Exercise instructions
Here the job is to print all of the entries below verbatim and leave out any picture.

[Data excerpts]
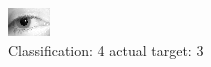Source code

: \begin{figure}[h!]
\begin{center}
\includegraphics[width=0.60\columnwidth]{figures/ID1291_class_4_target_3.png}
\end{center}
\caption{ Classification: 4 actual target: 3}
\label{fig:ID1291_class_4_target_3}
\end{figure}
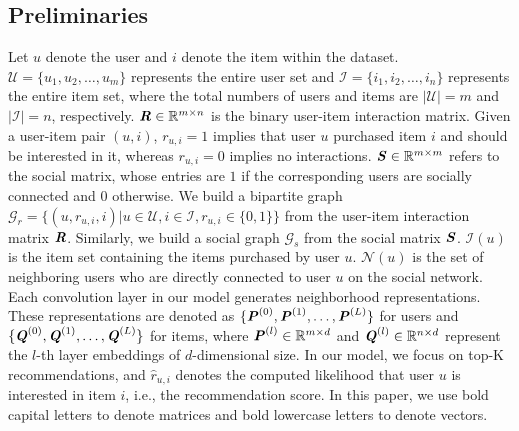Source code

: \documentclass[letterpaper]{article} %
\begin{document}
\subsection{Preliminaries}
Let $u$ denote the user and $i$ denote the item within the dataset. $\mathcal{U}=\{u_1,  u_2, \ldots, u_m\}$ represents the entire user set and $\mathcal{I}=\{i_1, i_2, \ldots, i_n\}$ represents the entire item set, where the total numbers of users and items are $|\mathcal{U}|=m$ and $|\mathcal{I}|=n$, respectively. $\textbf{\textit{R}} \in \mathbb{R}^{m\times n}$ is the binary user-item interaction matrix. Given a user-item pair $(u, i)$, $r_{u,i}=1$ implies that user $u$ purchased item $i$ and should be interested in it, whereas $r_{u,i}=0$ implies no interactions. $\textbf{\textit{S}} \in \mathbb{R}^{m\times m}$ refers to the social matrix, whose entries are $1$ if the corresponding users are socially connected and $0$ otherwise. We build a bipartite graph $\mathcal{G}_r=\{(u, r_{u,i}, i)|u\in \mathcal{U}, i\in \mathcal{I}, r_{u,i}\in \{0,1\}\}$ from the user-item interaction matrix $\textbf{\textit{R}}$. Similarly, we build a social graph $\mathcal{G}_s$ from the social matrix $\textbf{\textit{S}}$. $\mathcal{I}(u)$ is the item set containing the items purchased by user $u$. $\mathcal{N}(u)$ is the set of neighboring users who are directly connected to user $u$ on the social network. Each convolution layer in our model generates neighborhood representations. These representations are denoted as $\{\textbf{\textit{P}}^{(0)}, \textbf{\textit{P}}^{(1)}, \ldots, \textbf{\textit{P}}^{(L)}\}$ for users and $\{\textbf{\textit{Q}}^{(0)}, \textbf{\textit{Q}}^{(1)}, \ldots, \textbf{\textit{Q}}^{(L)}\}$ for items, where $\textbf{\textit{P}}^{(l)} \in \mathbb{R}^{m\times d}$ and $\textbf{\textit{Q}}^{(l)} \in \mathbb{R}^{n\times d}$ represent the $l$-th layer embeddings of $d$-dimensional size. In our model, we focus on top-K recommendations, and $\hat{r}_{u, i}$ denotes the computed likelihood that user $u$ is interested in item $i$, i.e., the recommendation score. In this paper, we use bold capital letters to denote matrices and bold lowercase letters to denote vectors.
\end{document}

Response to the task
Source code

: \begin{figure}[h!]
\begin{center}
\includegraphics[width=0.60\columnwidth]{figures/ID1291_class_4_target_3.png}
\end{center}
\caption{ Classification: 4 actual target: 3}
\label{fig:ID1291_class_4_target_3}
\end{figure}
Source code

: \documentclass[letterpaper]{article} %
\begin{document}
\subsection{Preliminaries}
Let $u$ denote the user and $i$ denote the item within the dataset. $\mathcal{U}=\{u_1,  u_2, \ldots, u_m\}$ represents the entire user set and $\mathcal{I}=\{i_1, i_2, \ldots, i_n\}$ represents the entire item set, where the total numbers of users and items are $|\mathcal{U}|=m$ and $|\mathcal{I}|=n$, respectively. $\textbf{\textit{R}} \in \mathbb{R}^{m\times n}$ is the binary user-item interaction matrix. Given a user-item pair $(u, i)$, $r_{u,i}=1$ implies that user $u$ purchased item $i$ and should be interested in it, whereas $r_{u,i}=0$ implies no interactions. $\textbf{\textit{S}} \in \mathbb{R}^{m\times m}$ refers to the social matrix, whose entries are $1$ if the corresponding users are socially connected and $0$ otherwise. We build a bipartite graph $\mathcal{G}_r=\{(u, r_{u,i}, i)|u\in \mathcal{U}, i\in \mathcal{I}, r_{u,i}\in \{0,1\}\}$ from the user-item interaction matrix $\textbf{\textit{R}}$. Similarly, we build a social graph $\mathcal{G}_s$ from the social matrix $\textbf{\textit{S}}$. $\mathcal{I}(u)$ is the item set containing the items purchased by user $u$. $\mathcal{N}(u)$ is the set of neighboring users who are directly connected to user $u$ on the social network. Each convolution layer in our model generates neighborhood representations. These representations are denoted as $\{\textbf{\textit{P}}^{(0)}, \textbf{\textit{P}}^{(1)}, \ldots, \textbf{\textit{P}}^{(L)}\}$ for users and $\{\textbf{\textit{Q}}^{(0)}, \textbf{\textit{Q}}^{(1)}, \ldots, \textbf{\textit{Q}}^{(L)}\}$ for items, where $\textbf{\textit{P}}^{(l)} \in \mathbb{R}^{m\times d}$ and $\textbf{\textit{Q}}^{(l)} \in \mathbb{R}^{n\times d}$ represent the $l$-th layer embeddings of $d$-dimensional size. In our model, we focus on top-K recommendations, and $\hat{r}_{u, i}$ denotes the computed likelihood that user $u$ is interested in item $i$, i.e., the recommendation score. In this paper, we use bold capital letters to denote matrices and bold lowercase letters to denote vectors.
\end{document}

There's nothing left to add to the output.